Sunday, July 29, 2012
Multiplying Complementary Pairs
Multiplying Complementary Pairs Quick! What's 23 x 27? 621 There's a trick to doing this quickly. Can you see a pattern in these multiplications? 42 x 48 = 2016 43 x 47 = 2021 44 x 46 = 2024 54 x 56 = 3024 64 x 66 = 4224 61 x 69 = 4209 111 x 119 = 13209 In each pair above, the numbers being multiplied are *complementary*: they are the same number except for the rightmost digit, and the rightmost digits add to 10. The trick to multiplying complementary pairs is to take the rightmost digits and multiply them; the result forms the two rightmost digits of the answer. (So in the last example 1 x 9 = 09.) Then take the first number without its rightmost digit, and multiply it by the next higher whole number; the result forms the initial digits of the answer. (So in the last example: 11 x 12 = 132. Voila!

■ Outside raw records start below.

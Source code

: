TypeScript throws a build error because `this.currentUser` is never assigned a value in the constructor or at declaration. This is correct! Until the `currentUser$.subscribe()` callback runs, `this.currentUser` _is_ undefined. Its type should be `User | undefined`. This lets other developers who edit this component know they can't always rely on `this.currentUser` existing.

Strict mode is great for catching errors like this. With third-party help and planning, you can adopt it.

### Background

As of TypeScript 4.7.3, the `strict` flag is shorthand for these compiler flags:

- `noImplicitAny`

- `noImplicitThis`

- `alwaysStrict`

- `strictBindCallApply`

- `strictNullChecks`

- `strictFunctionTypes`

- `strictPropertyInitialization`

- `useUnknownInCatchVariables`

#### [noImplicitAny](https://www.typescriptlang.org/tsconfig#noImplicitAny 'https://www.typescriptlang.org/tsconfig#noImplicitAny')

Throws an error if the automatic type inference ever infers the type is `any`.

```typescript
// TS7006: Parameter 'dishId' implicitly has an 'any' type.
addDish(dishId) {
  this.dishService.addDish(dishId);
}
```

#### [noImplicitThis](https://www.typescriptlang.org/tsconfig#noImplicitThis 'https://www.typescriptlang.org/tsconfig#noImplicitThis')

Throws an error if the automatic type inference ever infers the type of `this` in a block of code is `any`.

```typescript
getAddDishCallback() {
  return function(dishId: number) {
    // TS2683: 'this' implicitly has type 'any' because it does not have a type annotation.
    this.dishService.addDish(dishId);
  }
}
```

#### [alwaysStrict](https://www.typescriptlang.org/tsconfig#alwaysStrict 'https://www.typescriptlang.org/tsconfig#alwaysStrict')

The answer is 13209.) *The Math Behind the Fact:* This trick works because you are multiplying pairs of numbers of the form 10*N+A and 10*(N+1)-A, where N is a whole number and A is a digit between 1 and 9. A little algebra shows their product is: 100*N*(N+1) + A*(10-A). The first term in the sum is a multiple of 100 and it does not interact with the last two digits of sum, which is never more than two digits long.